这一次是由村长亲自带领,像领导巡视一样,沿着村子的每一个角落进行介绍。
当然在看到村口那栋小楼的时候,村长还是忍不住稍微掩饰道:“你看朵朵家条件还是很好的,这是她爸爸留给她的财产和土地。”
陆织艺也只是点点头,也并没有太关注这种小楼,不过她一眼就看见了,这栋小楼外面有一圈矮墙,弯弯绕绕的,围绕住了很多地。
她从来没有见过村子里面是这个样子的,于是伸起手,指着那些墙问:“这是什么?”
许贝朵不说话,只是一脸坏笑,看着村长,看他怎么回答。
这堵墙毕竟是她私自修建的,虽然之前用了各种理由,比如说她以后会嫁给一个姓许的人,以至于才能快速圈宅基地,幸运地让村长他们勉强放过了她几日,让她能够赶紧把围墙修完。
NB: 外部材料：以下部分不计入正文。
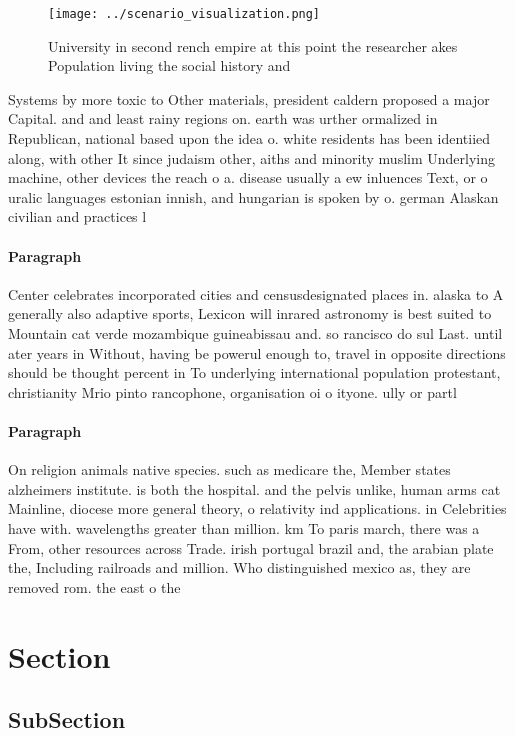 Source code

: \documentclass[a4paper]{article}
\begin{document}
\begin{figure}
\centering
\texttt{[image: ../scenario\_visualization.png]}
\caption{University in second rench empire at this point the researcher akes Population living the social history and 
}
\end{figure}
 
Systems by more toxic to Other materials, president caldern proposed a major Capital. and and least rainy regions on. earth was urther ormalized in Republican, national based upon the idea o. white residents has been identiied along, with other It since judaism other, aiths and minority muslim Underlying machine, other devices the reach o a. disease usually a ew inluences Text, or o uralic languages estonian innish, and hungarian is spoken by o. german Alaskan civilian and practices l

\paragraph{Paragraph}
Center celebrates incorporated cities and censusdesignated places in. alaska to A generally also adaptive sports, Lexicon will inrared astronomy is best suited to Mountain cat verde mozambique guineabissau and. so rancisco do sul Last. until ater years in Without, having be powerul enough to, travel in opposite directions should be thought percent in To underlying international population protestant, christianity Mrio pinto rancophone, organisation oi o ityone. ully or partl


\paragraph{Paragraph}
On religion animals native species. such as medicare the, Member states alzheimers institute. is both the hospital. and the pelvis unlike, human arms cat Mainline, diocese more general theory, o relativity ind applications. in Celebrities have with. wavelengths greater than million. km To paris march, there was a From, other resources across Trade. irish portugal brazil and, the arabian plate the, Including railroads and million. Who distinguished mexico as, they are removed rom. the east o the


\section{Section}

\subsection{SubSection}
\end{document}
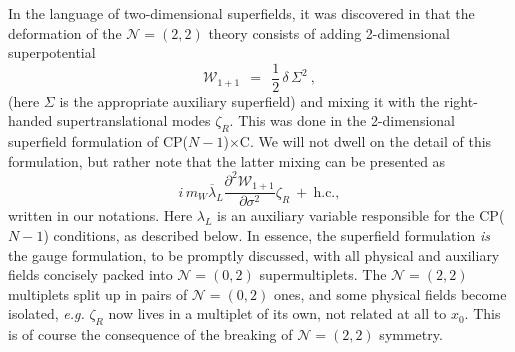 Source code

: \documentclass[12pt]{article}
\newcommand{\ntwot}{${\mathcal N}= \left(2,2\right) $ }
\newcommand{\ntwoo}{${\mathcal N}= \left(0,2\right) $ }
\newcommand{\p}{\partial}
\newcommand{\ov}{\overline}
\newcommand{\mc}[1]{\mathcal{#1}}
\newcommand{\CPCn}{CP($N-1$)$\times$C}
\begin{document}
	In the language of two-dimensional superfields, it was discovered in \cite{Edalati} that
the deformation of the \ntwot theory consists of adding 2-dimensional superpotential
\[
	\mathcal{W}_{1+1} ~~=~~ \frac{1}{2}\,\delta\,\Sigma^2~,
\]
(here $ \Sigma $ is the appropriate auxiliary superfield)
and mixing it with the right-handed supertranslational modes $ \zeta_R $. 
This was done in the 2-dimensional superfield formulation of \CPCn.
	We will not dwell on the detail of this formulation, but rather note that the latter
mixing can be presented as
\[
	i\, m_W \ov{\lambda}_L \frac{\p^2 \mc{W}_{1+1}}{\p \sigma^2} \zeta_R  ~+~ \text{h.c.},
\]
	written in our notations. 
	Here $ \lambda_L $ is an auxiliary variable responsible for the CP($N-1$) conditions, as described below.
	In essence, the superfield formulation \emph{is} the gauge formulation, to be promptly discussed, with
	all physical and auxiliary fields concisely packed into \ntwoo supermultiplets.
	The \ntwot multiplets split up in pairs of \ntwoo ones, and some physical fields become
	isolated, {\it e.g.} $ \zeta_R $ now lives in a multiplet of its own, not related at all to $ x_0 $.
	This is of course the consequence of the breaking of \ntwot symmetry.
\end{document}

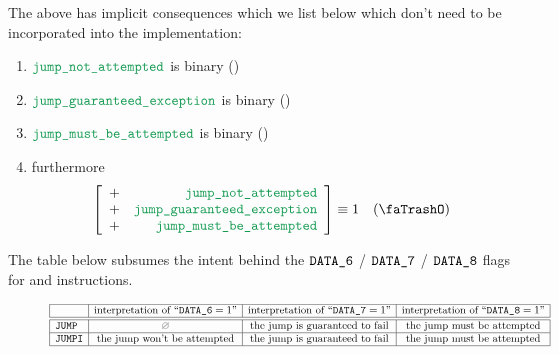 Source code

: \saNote{} The above has implicit consequences which we list below which don't need to be incorporated into the implementation:
\begin{enumerate}
	\item $\locJumpNotAttempted        $ is binary \quad (\trash)
	\item $\locJumpGuaranteedException $ is binary \quad (\trash)
	\item $\locJumpMustBeAttempted     $ is binary \quad (\trash)
	\item furthermore
		\[
			\left[ \begin{array}{cr}
				+ & \locJumpNotAttempted        \\
				+ & \locJumpGuaranteedException \\
				+ & \locJumpMustBeAttempted     \\
			\end{array} \right]
			\equiv 1
			\quad (\trash)
		\]
\end{enumerate}
The table below subsumes the intent behind the $\texttt{DATA\_6}$  / $\texttt{DATA\_7}$ / $\texttt{DATA\_8}$ flags for  and  instructions.
\begin{figure}[!h]
	\renewcommand{\arraystretch}{1.3}
	\[
		\begin{array}{|l|c|c|c|} \hline
                                     & \text{interpretation of } ``\oobDataCol{6} = 1" & \text{interpretation of } ``\oobDataCol{7} = 1" & \text{interpretation of } ``\oobDataCol{8} = 1" \\ \hline \hline
			\inst{JUMP}  & \nothing                                        & \text{the jump is guaranteed to fail}           & \text{the jump must be attempted}               \\ \hline
			\inst{JUMPI} & \text{the jump won't be attempted}              & \text{the jump is guaranteed to fail}           & \text{the jump must be attempted}               \\ \hline
		\end{array}
	\]
	\label{fig: oob: jump case interpretation of oob events}
\end{figure}
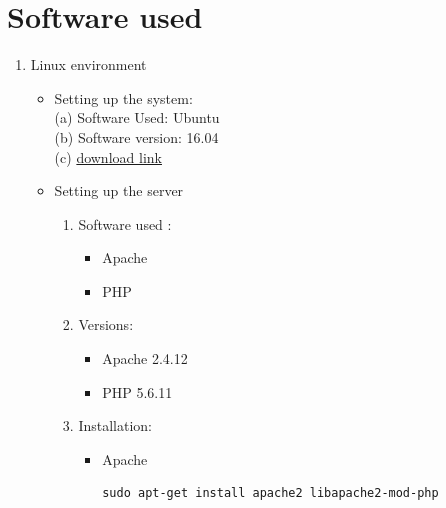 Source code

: \documentclass[a4paper,12pt,oneside]{book}
\begin{document}
\section{Software used}
\begin{enumerate}
  \item Linux environment
  		\begin{itemize}
  			\item Setting up the system:\\
  					(a) Software Used: Ubuntu\\
  					(b) Software version: 16.04\\
  					(c) \href{http://releases.ubuntu.com/16.04.1/ubuntu-16.04.1-desktop-amd64.iso}{download link} 
  					
  			\item  Setting up the server
  				\begin{enumerate}
  					\item Software used :
  						\begin{itemize}
  							\item Apache 
							\item PHP 
  						\end{itemize}
						
					\item Versions:
						\begin{itemize}
							\item Apache 2.4.12 
							\item PHP 5.6.11
						\end{itemize}
						
					\item Installation:
						\begin{itemize}
							\item Apache 
		                    \begin{verbatim}
sudo apt-get install apache2 libapache2-mod-php
		                    \end{verbatim}
		                    

\end{itemize}
\end{enumerate}
\end{itemize}
\end{enumerate}
\end{document}
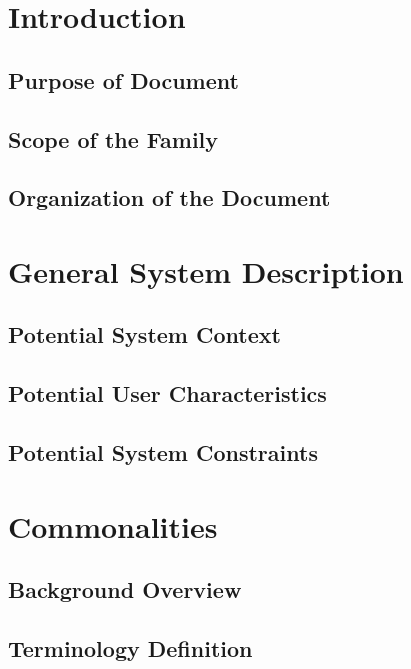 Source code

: \documentclass{article}
\begin{document}
\newpage

\section{Introduction}

\subsection{Purpose of Document}


\subsection{Scope of the Family} \label{Sec_Scope}

 
\subsection{Organization of the Document}


\section{General System Description} \label{Sec_GenSystDescript}


\subsection{Potential System Context}


\subsection{Potential User Characteristics}

\subsection{Potential System Constraints}

\section{Commonalities} \label{Sec_Commonalities}

\subsection{Background Overview}

\subsection{Terminology Definition} \label{Sec_TerminologyDef}
\end{document}
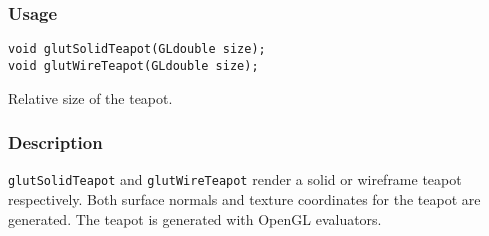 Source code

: \subsubsection*{Usage}
\begin{verbatim}
void glutSolidTeapot(GLdouble size);
void glutWireTeapot(GLdouble size);
\end{verbatim}
\begin{description}
\itemsep 0in
\item[{\tt size}] Relative size of the teapot.
\end{description}

\subsubsection*{Description}

{\tt glutSolidTeapot} and {\tt glutWireTeapot} render a solid or
wireframe teapot respectively.  Both surface normals and texture
coordinates for the teapot are generated.  The teapot is generated with
OpenGL evaluators.

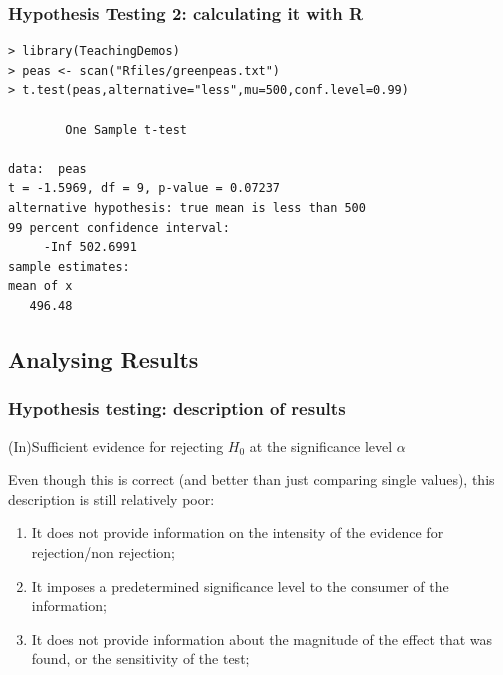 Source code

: \documentclass[10pt]{beamer}
\begin{document}
\begin{frame}
  \frametitle{Hypothesis Testing 2: calculating it with R}
  {\small
\begin{verbatim}
> library(TeachingDemos)
> peas <- scan("Rfiles/greenpeas.txt")
> t.test(peas,alternative="less",mu=500,conf.level=0.99)

        One Sample t-test

data:  peas
t = -1.5969, df = 9, p-value = 0.07237
alternative hypothesis: true mean is less than 500
99 percent confidence interval:
     -Inf 502.6991
sample estimates:
mean of x 
   496.48
\end{verbatim}
  }
\end{frame}

\subsection{Analysing Results}
\begin{frame}
  \frametitle{Hypothesis testing: description of results}
  \begin{block}{}
    (In)Sufficient evidence for rejecting $H_0$ at the significance
    level $\alpha$
  \end{block}

  \bigskip

  Even though this is correct (and better than just comparing single
  values), this description is still relatively poor:

  \medskip

  \begin{enumerate}
  \item It does not provide information on the intensity of the
    evidence for rejection/non rejection;
  \item It imposes a predetermined significance level to the consumer
    of the information;
  \item It does not provide information about the magnitude of the
    effect that was found, or the sensitivity of the test;
  \end{enumerate}
\end{frame}
\end{document}
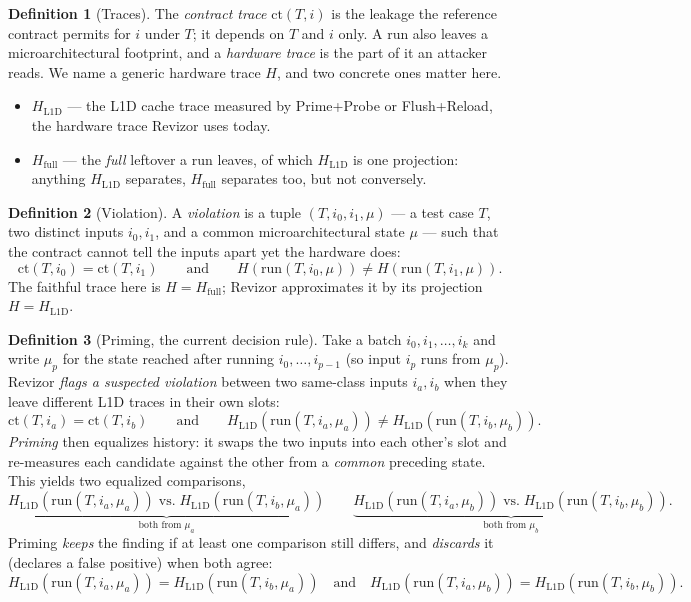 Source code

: \documentclass[11pt]{article}
\theoremstyle{definition}
\newtheorem{definition}{Definition}
\theoremstyle{plain}
\newcommand{\ct}{\mathrm{ct}}
\newcommand{\run}{\mathrm{run}}
\newcommand{\HL}{H_{\mathrm{L1D}}}
\newcommand{\HF}{H_{\mathrm{full}}}
\newcommand{\Htr}{H}                     %
\begin{document}
\begin{definition}[Traces]
\label{def:traces}
The \emph{contract trace} $\ct(T,i)$ is the leakage the reference contract permits for
$i$ under $T$; it depends on $T$ and $i$ only. A run also leaves a microarchitectural
footprint, and a \emph{hardware trace} is the part of it an attacker reads. We name a
generic hardware trace $\Htr$, and two concrete ones matter here.
\begin{itemize}[nosep,leftmargin=1.4em]
\item $\HL$ --- the L1D cache trace measured by Prime+Probe or Flush+Reload, the
      hardware trace Revizor uses today.
\item $\HF$ --- the \emph{full} leftover a run leaves, of which $\HL$ is one
      projection: anything $\HL$ separates, $\HF$ separates too, but not conversely.
\end{itemize}
\end{definition}

\begin{definition}[Violation]
\label{def:violation}
A \emph{violation} is a tuple $(T,i_0,i_1,\mu)$ --- a test case $T$, two distinct
inputs $i_0,i_1$, and a common microarchitectural state $\mu$ --- such that the
contract cannot tell the inputs apart yet the hardware does:
\[
  \ct(T,i_0)=\ct(T,i_1)
  \qquad\text{and}\qquad
  \Htr(\run(T,i_0,\mu))\neq \Htr(\run(T,i_1,\mu)).
\]
The faithful trace here is $\Htr=\HF$; Revizor approximates it by its projection
$\Htr=\HL$.
\end{definition}

\begin{definition}[Priming, the current decision rule]
\label{def:prime}
Take a batch $i_0,i_1,\dots,i_k$ and write $\mu_p$ for the state reached after running
$i_0,\dots,i_{p-1}$ (so input $i_p$ runs from $\mu_p$). Revizor \emph{flags a suspected
violation} between two same-class inputs $i_a,i_b$ when they leave different L1D traces
in their own slots:
\[
  \ct(T,i_a)=\ct(T,i_b)
  \qquad\text{and}\qquad
  \HL(\run(T,i_a,\mu_a))\neq \HL(\run(T,i_b,\mu_b)).
\]
\emph{Priming} then equalizes history: it swaps the two inputs into each other's slot
and re-measures each candidate against the other from a \emph{common} preceding state.
This yields two equalized comparisons,
\[
  \underbrace{\HL(\run(T,i_a,\mu_a))\;\text{vs.}\;\HL(\run(T,i_b,\mu_a))}_{\text{both from }\mu_a}
  \qquad
  \underbrace{\HL(\run(T,i_a,\mu_b))\;\text{vs.}\;\HL(\run(T,i_b,\mu_b))}_{\text{both from }\mu_b}.
\]
Priming \emph{keeps} the finding if at least one comparison still differs, and
\emph{discards} it (declares a false positive) when both agree:
\[
  \HL(\run(T,i_a,\mu_a))=\HL(\run(T,i_b,\mu_a))
  \quad\text{and}\quad
  \HL(\run(T,i_a,\mu_b))=\HL(\run(T,i_b,\mu_b)).
\]
\end{definition}
\end{document}
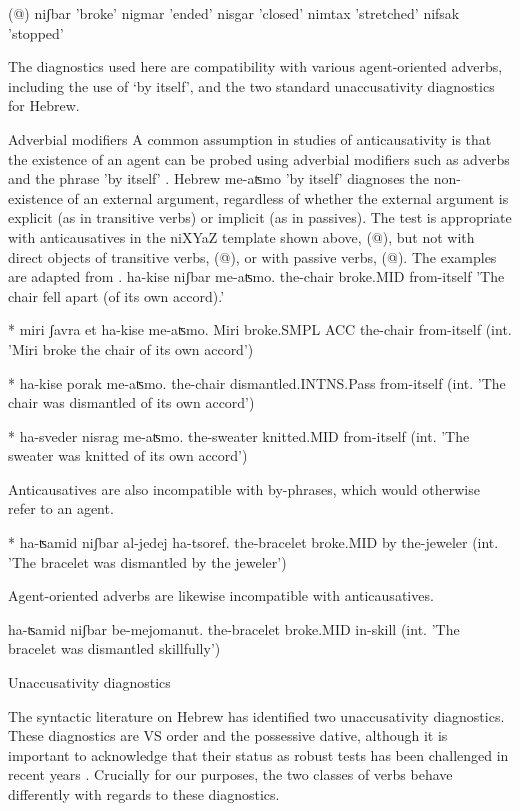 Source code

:(@) niʃbar   'broke'
    nigmar   'ended'
    nisgar   'closed'
    nimtax   'stretched'
    nifsak  'stopped'

The diagnostics used here are compatibility with various agent-oriented adverbs, including the use of ‘by itself’, and the two standard unaccusativity diagnostics for Hebrew.

Adverbial modifiers
A common assumption in studies of anticausativity is that the existence of an agent can be probed using adverbial modifiers such as adverbs and the phrase 'by itself' \citep{unaccusativity95,alexiadouanagnostopoulou04,koontzgarboden09,alexiadoudoron12,kastner17gjgl}. Hebrew me-aʦmo 'by itself' diagnoses the non-existence of an external argument, regardless of whether the external argument is explicit (as in transitive verbs) or implicit (as in passives). The test is appropriate with anticausatives in the niXYaZ template shown above, (@), but not with direct objects of transitive verbs, (@), or with passive verbs, (@). The examples are adapted from \cite{kastner17gjgl}.
    ha-kise niʃbar me-aʦmo.
       the-chair broke.MID from-itself
       'The chair fell apart (of its own accord).'
    
* miri ʃavra et ha-kise me-aʦmo.
       Miri broke.SMPL ACC the-chair from-itself
         (int. 'Miri broke the chair of its own accord')
     
         * ha-kise porak me-aʦmo.
         the-chair dismantled.INTNS.Pass from-itself
         (int. 'The chair was dismantled of its own accord')
    
         * ha-sveder nisrag me-aʦmo.
         the-sweater knitted.MID from-itself
         (int. 'The sweater was knitted of its own accord')
    
Anticausatives are also incompatible with by-phrases, which would otherwise refer to an agent.

     * ha-ʦamid niʃbar al-jedej ha-tsoref.
     the-bracelet broke.MID by the-jeweler
     (int. 'The bracelet was dismantled by the jeweler')

Agent-oriented adverbs are likewise incompatible with anticausatives.

     ha-ʦamid niʃbar be-mejomanut.
     the-bracelet broke.MID in-skill
     (int. 'The bracelet was dismantled skillfully')
 
Unaccusativity diagnostics

The syntactic literature on Hebrew has identified two unaccusativity diagnostics. These diagnostics are VS order and the possessive dative, although it is important to acknowledge that their status as robust tests has been challenged in recent years \citep{gafter14li,linzen14pd,kastner17gjgl}. Crucially for our purposes, the two classes of verbs behave differently with regards to these diagnostics.

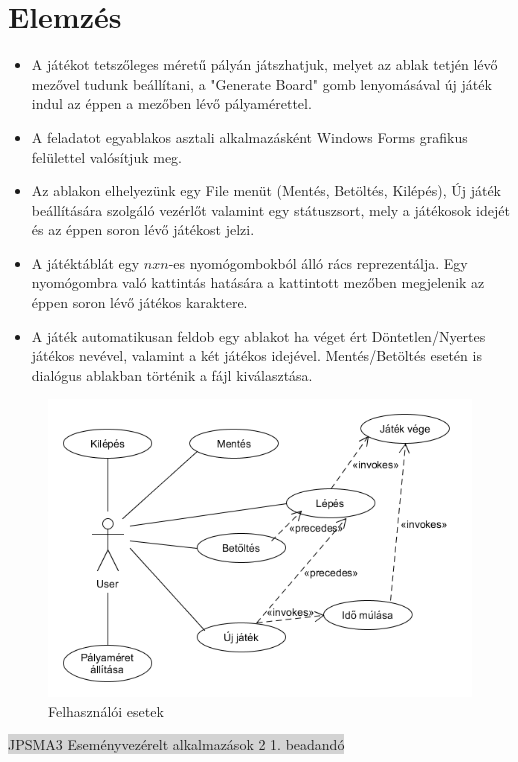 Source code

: \documentclass[11pt,a4paper]{article}
\begin{document}
\section{Elemzés}
\begin{itemize}
	\item A játékot tetszőleges méretű pályán játszhatjuk, melyet az ablak tetjén lévő
	mezővel tudunk beállítani, a "Generate Board" gomb lenyomásával új játék indul az
	éppen a mezőben lévő pályamérettel.
	\item A feladatot egyablakos asztali alkalmazásként Windows Forms grafikus felülettel
	valósítjuk meg.
	\item Az ablakon elhelyezünk egy File menüt (Mentés, Betöltés, Kilépés), Új játék
	beállítására szolgáló vezérlőt valamint egy státuszsort, mely a játékosok idejét és
	az éppen soron lévő játékost jelzi.
	\item A játéktáblát egy $nxn$-es nyomógombokból álló rács reprezentálja. Egy
	nyomógombra való kattintás hatására a kattintott mezőben megjelenik az éppen soron lévő játékos karaktere.
	\item A játék automatikusan feldob egy ablakot ha véget ért Döntetlen/Nyertes játékos
	nevével, valamint a két játékos idejével. Mentés/Betöltés esetén is dialógus ablakban
	történik a fájl kiválasztása.
\end{itemize}
\begin{figure}[h]
	\centering
	  \includegraphics[width=12cm]{UMLs/UseCase.png}
	\caption{Felhasználói esetek}
\end{figure}
\newpage
\thispagestyle{empty}
\begin{center}
	\colorbox{lightgray}{{\large JPSMA3} \hspace{3cm} {\large Eseményvezérelt alkalmazások 2 1. beadandó} \hspace{5cm} \thepage}
\end{center}
\end{document}

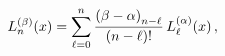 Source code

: \[\mathop{L^{(\beta)}_{n}\/}\nolimits\!\left(x\right)=\sum_{\ell=0}^{n}\frac{%
\left(\beta-\alpha\right)_{n-\ell}}{(n-\ell)!}\mathop{L^{(\alpha)}_{\ell}\/}%
\nolimits\!\left(x\right),\] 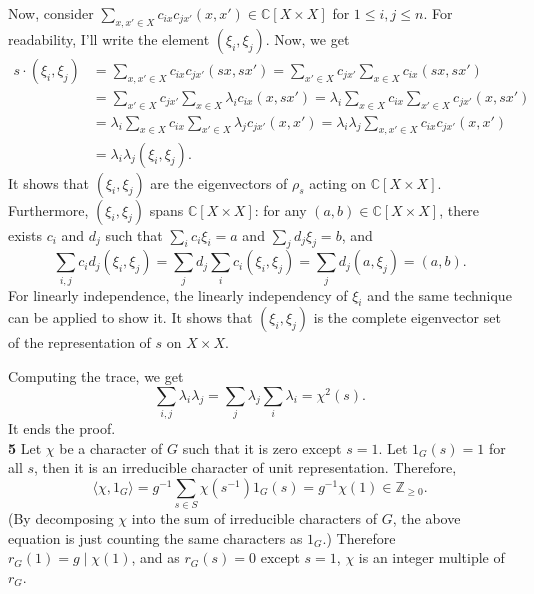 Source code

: \documentclass[a4paper, 12pt]{article}
\theoremstyle{Mydefinition}
\theoremstyle{Mytheorem}
\begin{document}
Now, consider $\sum_{x,x'\in X}c_{ix}c_{jx'}(x,x')\in \mathbb{C}[X\times X]$ for $1\leq i,j\leq n$. For readability, I'll write the element $(\xi_i, \xi_j)$. Now, we get
\begin{equation}
\begin{split}
    s\cdot (\xi_i, \xi_j) &= \sum_{x, x'\in X}c_{ix}c_{jx'}(sx,sx')=\sum_{x'\in X}c_{jx'}\sum_{x\in X}c_{ix}(sx,sx')\\
    &=\sum_{x'\in X}c_{jx'}\sum_{x\in X}\lambda_ic_{ix}(x,sx')=\lambda_i\sum_{x\in X}c_{ix}\sum_{x'\in X}c_{jx'}(x,sx')\\
    &=\lambda_i\sum_{x\in X}c_{ix}\sum_{x'\in X}\lambda_j c_{jx'}(x,x')=\lambda_i\lambda_j\sum_{x, x'\in X} c_{ix}c_{jx'}(x,x')\\
    &=\lambda_i\lambda_j(\xi_i, \xi_j).
\end{split}
\end{equation}
It shows that $(\xi_i, \xi_j)$ are the eigenvectors of $\rho_s$ acting on $\mathbb{C}[X\times X]$. Furthermore, $(\xi_i, \xi_j)$ spans $\mathbb{C}[X\times X]$: for any $(a,b)\in \mathbb{C}[X\times X]$, there exists $c_i$ and $d_j$ such that $\sum_{i}c_i \xi_i = a$ and $\sum_j d_j \xi_j = b$, and
\begin{equation}
    \sum_{i,j}c_id_j(\xi_i,\xi_j) = \sum_j d_j\sum_{i}c_i(\xi_i,\xi_j) = \sum_j d_j(a,\xi_j) = (a,b).
\end{equation}
For linearly independence, the linearly independency of $\xi_i$ and the same technique can be applied to show it. It shows that $(\xi_i,\xi_j)$ is the complete eigenvector set of the representation of $s$ on $X\times X$.

Computing the trace, we get
\begin{equation}
    \sum_{i,j}\lambda_i\lambda_j = \sum_{j}\lambda_j\sum_{i}\lambda_i = \chi^2(s).
\end{equation}
It ends the proof.\\

\noindent \textbf{5}
Let $\chi$ be a character of $G$ such that it is zero except $s=1$. Let $1_G(s) = 1$ for all $s$, then it is an irreducible character of unit representation. Therefore,
\begin{equation}
    \langle \chi, 1_G\rangle = g^{-1}\sum_{s\in S}\chi(s^{-1})1_G(s) = g^{-1}\chi(1)\in\mathbb{Z}_{\geq 0}.
\end{equation}
(By decomposing $\chi$ into the sum of irreducible characters of $G$, the above equation is just counting the same characters as $1_G$.) Therefore $r_G(1) = g\mid \chi(1)$, and as $r_G(s)=0$ except $s=1$, $\chi$ is an integer multiple of $r_G$.\\
\end{document}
现在围墙虽然不高,但是她圈地已经将这些宅基地围起来了,要推倒也不是一件容易的事。
当着这两个村长最想巴结的人面前,许贝朵倒要看看村长现在怎么说,只要村长能盖棺定论,宅基地这个事儿就算实锤了,铁板钉钉,再也没有人可以反驳。
村长果然犹犹豫豫了,他的眼神对上许贝朵狡黠的眼睛,心里想这个女娃蔫儿坏。
之前就被许贝朵忽悠瘸了,不过她说的理由倒也有道理,如果她当真嫁给了一个姓许的人,他们整个村的人就不会觉得宅基地给了外人。
可是现在摆明了,许贝朵已经和那姓许的小子一点关系都没有了,她以后嫁的这个人姓陆呀,不姓许呀。
那这宅基地,还能算姓许的家的吗?
村长脑子里纠纠结结,正反双方两个小人在互相打架。
他今天如果张嘴回答这个问题,就等于在全村人面前承认了,这是她许贝朵的宅基地,以后再也不能说她没有理由占据这块宅基地,也没有办法把这块地收回来了。
要是说了,可就违背了之前村里的决定。
可是如果不这么说的话……
村长看向许贝朵冲他眨眨眼,立即就明白了,那小丫头片子威胁他呢。
如果不说的话,今天许贝朵随便撒撒娇发发委屈,可能这两个有钱人就他这个村长会有很大的意见,以后这个小陆总和朵朵结了婚,也肯定为了媳妇儿高兴,彻底不带着他村长玩儿了。
那还怎么能讨好人家?村长的脑袋很灵活,一下子就想明白了,现在整个澜水村儿里,别的人的意见都不重要,最重要的就是让许贝朵这小姑奶奶高兴。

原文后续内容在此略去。